I’ve been there, man: I’m not spouting some irksome Pollyanna-ish nonsense or any of that. I’ve had quite a few periods in my life where I felt like you did, that I too was ‘broken beyond repair’. Once you get tired of how the quality of your life gets diminished by feeling blue, you’ll surprise yourself by finding the fortitude to eek onward and help yourself to feeling better.
I’m rooting for you. Hang in there. Life’s too short to suffer senselessly for any reason.
Good luck ‘broken beyond repair’.
Cheers & Peace.
@173: how did you process that as an adult, once you were fully aware of what happened and how you were used? I have my older children (ages 13 & 11) in individual therapy now. I don’t want them to feel guilty or as though they could have prevented it. They may be angry with their father but I can’t prevent that. (I am angry with him too!)
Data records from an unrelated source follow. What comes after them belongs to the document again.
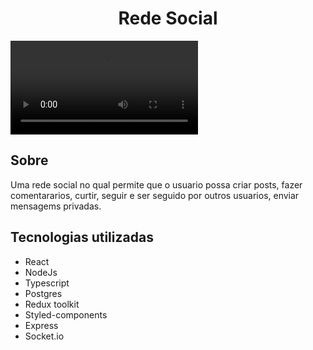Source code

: <h1 align="center">Rede Social</h1>
<video src="https://user-images.githubusercontent.com/102832370/205415779-900f7326-50b6-4c66-ac22-d75e00f59d56.mp4"></video>

 ## <h2>Sobre</h2>
 Uma rede social no qual permite que o usuario possa criar posts, fazer comentararios, curtir, seguir e ser seguido por outros usuarios, enviar mensagems privadas.
  
<h2>Tecnologias utilizadas</h2>
 <ul>
  <li>React </li>
  <li>NodeJs </li>
  <li>Typescript </li>
  <li>Postgres </li>
  <li>Redux toolkit </li>
  <li>Styled-components </li>
  <li>Express </li>
  <li>Socket.io </li>
 </ul>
@ 175: Best to you for your journey towards healing with your children. I’m sorry to hear that happened to you all.. Hang in there.
Sad in Chicago, my husband’s parents split up after one cheated on the other, and it was a terrible situation. However, all three of the kids are doing fine and now have their own successful, happy marriages and kids. The parent who was cheated on was miserable for a while, but eventually recovered, remarried, and is happier than ever. So although you’re in the middle of the storm right now, I wanted to let you know that people do survive it and do go on to be very happy later.
@168 mydriasis: Lorazepam?? That’s used to treat Parkinson’s!
LOVE Tim Minchin! Everyone should listen to him, he’s so funny. Good call Dan.
@5 EricaP: Yes!
@6 (echizen_kurage) etc: Please read response #10 very carefully. In particular, the fact that you confuse “could benefit from therapy” with “should be punished” grievously harms people who need therapy but who are kept away by idiots who confuse therapy with punishment.
And in all fairness, if X stays in an abusive relationship, X DOES deserve some blame. Blame is reasonable when one makes a mistake (unless one is American, apparently). Are you saying that people who stay in abusive relationships are not making a mistake? Are you saying that just because they are being hurt they cannot possibly bear any responsibility? Do they deserve punishment? NO! But calling “X needs help” victim-blaming is not just moronic, but also counterproductive.